There are certain places where Bill and I sit where that is not a popular idea. Bill will be the first person to tell you, and Warren Buffett will be the second, that they could not have done what they did without having grown up in the United States, benefiting from the United States education system, benefiting from the infrastructure that exists here to build a business. If they had grown up in — pick your favorite place — Senegal, they couldn’t have started their businesses. There’s no way. So they have benefited. But we do need to think about how we right some of these inequities. How do we open our networks of power for women and people of color? We have to think about our privilege. I have to think about my privilege every day.

Yet, they choose to live in the lowest-taxed state in the nation, where there is no income tax and no corporate tax. With all of Gates’ power and influence, he has not lobbied the Washington State legislature to pass a progressive income tax. The schools of Washington State have been underfunded for years, and it took a long-running court case to get the legislature to allocate more money to them. Meanwhile, Bill used his influence to fight for a charter school law, enabling about 3,500 students to attend charter schools in a state with a student enrollment of one million.  Warren Buffett and Bill Gates had very different experiences in “the United States education system.” Bill went to private school in Seattle, with small classes, lavish facilities, and experienced teachers; his own children attended the same elite private school.
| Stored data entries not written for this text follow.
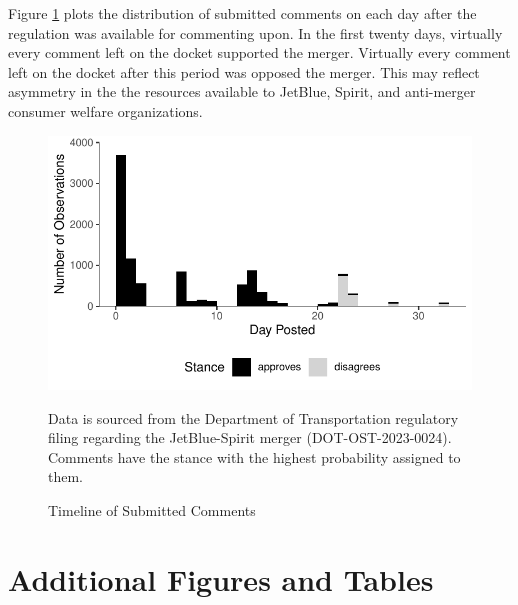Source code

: \documentclass{article}
\begin{document}
\begin{appendices}
Figure \ref{fig:CommentTimeline} plots the distribution of submitted comments on each day after the regulation was available for commenting upon. In the first twenty days, virtually every comment left on the docket supported the merger. Virtually every comment left on the docket after this period was opposed the merger. This may reflect asymmetry in the the resources available to JetBlue, Spirit, and anti-merger consumer welfare organizations.  

    \begin{figure}[h]
		\caption{Timeline of Submitted Comments}
		\label{fig:CommentTimeline}
        \begin{center}
    	\includegraphics{stance_submission_timeline}
        \end{center}
		\begin{minipage}{\textwidth} 
			{\footnotesize Data is sourced from the Department of Transportation regulatory filing regarding the JetBlue-Spirit merger  (DOT-OST-2023-0024). Comments have the stance with the highest probability assigned to them.} 
		\end{minipage}
	\end{figure}
	
	
	\FloatBarrier
	\pagebreak
	\section{Additional Figures and Tables}	
    \setcounter{table}{0}
    \setcounter{figure}{0}



\end{appendices}
\end{document}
Warren Buffett went to public school in Omaha, sent his own children to public school in Omaha, and they sent their children to public school.
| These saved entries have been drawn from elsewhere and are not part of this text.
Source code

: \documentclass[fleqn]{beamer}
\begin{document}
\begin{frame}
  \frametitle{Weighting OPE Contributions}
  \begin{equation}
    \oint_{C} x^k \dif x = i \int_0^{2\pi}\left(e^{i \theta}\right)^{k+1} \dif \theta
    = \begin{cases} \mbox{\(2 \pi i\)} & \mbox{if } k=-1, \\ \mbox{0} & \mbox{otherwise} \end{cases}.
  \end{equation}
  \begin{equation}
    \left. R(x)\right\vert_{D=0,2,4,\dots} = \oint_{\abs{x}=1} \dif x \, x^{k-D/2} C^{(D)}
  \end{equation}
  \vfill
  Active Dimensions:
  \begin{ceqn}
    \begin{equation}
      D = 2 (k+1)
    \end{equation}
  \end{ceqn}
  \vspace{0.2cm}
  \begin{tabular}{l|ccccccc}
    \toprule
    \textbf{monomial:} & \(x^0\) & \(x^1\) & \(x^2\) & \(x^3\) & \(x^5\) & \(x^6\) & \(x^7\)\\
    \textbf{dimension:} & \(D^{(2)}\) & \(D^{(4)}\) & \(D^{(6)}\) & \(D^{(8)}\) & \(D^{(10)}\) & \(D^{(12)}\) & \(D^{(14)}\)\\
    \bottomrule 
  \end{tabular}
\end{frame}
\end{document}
What’s a recent epiphany you’ve had about your privilege? That it’s not enough to read about it. You have to be in the community with people who don’t look like you. When I read about a shooting, maybe in the south side of Seattle, I’m not living the experience. Whereas if I have a friend who’s a person of color, they most likely are living that experience or know somebody who was part of that community. And so my youngest daughter and I — she has a lot of friends whom I’m meeting, and they’re of very mixed races, I love that — have this motto that we go by: Every single person who walks through our door should feel comfortable in our house, despite how large it is and that it has nice art. And, believe me, there are people who show up at my front door who are not that comfortable. So sometimes that means sitting down inside the front door with our dog — and I’m in my yoga pants, no makeup on — and petting the dog until they’re comfortable being there. And only if we’ve made them comfortable can we be in real community. I have to do more to break down those barriers. It is very hard for almost anybody to show up at my front door….
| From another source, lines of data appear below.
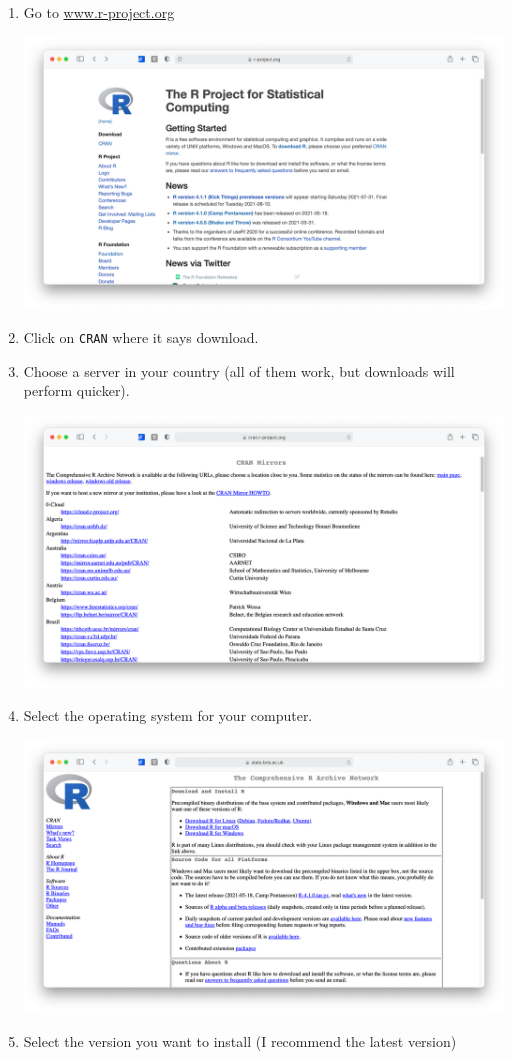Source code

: \documentclass[
]{book}
\begin{document}
\begin{enumerate}
\def\labelenumi{\arabic{enumi}.}
\item
  Go to \href{https://www.r-project.org\%5D(https://www.r-project.org)}{www.r-project.org}

  \includegraphics{images/chapter_03_img/r_project/00_r_project_page.png}
\item
  Click on \texttt{CRAN} where it says download.
\item
  Choose a server in your country (all of them work, but downloads will perform quicker).

  \includegraphics{images/chapter_03_img/r_project/01_r_project_cran_mirror.png}
\item
  Select the operating system for your computer.

  \includegraphics{images/chapter_03_img/r_project/02_r_project_os_choice.png}
\item
  Select the version you want to install (I recommend the latest version)


\end{enumerate}
\end{document}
To get back to philanthropy: What about the notion that the foundation’s work on an issue like public education is inherently antidemocratic? You’ve spent money in that area in a way that maybe seems like it’s crowding out people’s actual wants in that area. What’s your counter to that criticism? Bill and I always go back to “What is philanthropy’s role?” It is to be catalytic. It’s to try and put new ideas forward and test them and see if they work. If you can convince government to scale up, that is how you have success. But philanthropic dollars are a tiny slice of the United States education budget. Even if we put a billion dollars in the State of California, that’s not going to do that much. So we experiment with things. (Including funding small-population schools, bonuses for high-performing teachers and supporting the development and implementation of the Common Core educational standards.)

 If we had been successful, David, you’d see a lot more charter schools. I’d love to see 20 percent charter schools in every state. But we haven’t been successful. I’d love to say we had outsize influence. We don’t.

Certainly you have more influence than, say, a group of parents. Not necessarily. I went and met with a group of three dozen parents in Memphis. We thought we had a good idea for them. They were having none of it. So we didn’t move forward. A group of parents, a group of teachers, they can have a very large influence.

Well, Melinda is wrong about the influence of the foundation and the Gates’. After all, they singlehandedly (or four-handedly) funded the Common Core standards and paid out millions to every organization they could think of advocate for them. More than anyone else, the Gates Foundation imposed the Common Core standards on the nation, and they flopped by any measure one could think of. All of their “experiments” on the American educational system have failed. But she is right that the charter movement has stalled. In some states where the Gates’ have been most active, only 3-5% of the students are in charter schools. Now that scandals appear daily in the charter industry, this investment is blowing up too. And as she said, “a group of parents, a group of teachers, they can have a very large influence.” Yup. Parents and teachers can beat big money. They can beat the Gates’ money and protect their public schools from being one of Bill & Melinda’s “experiments.”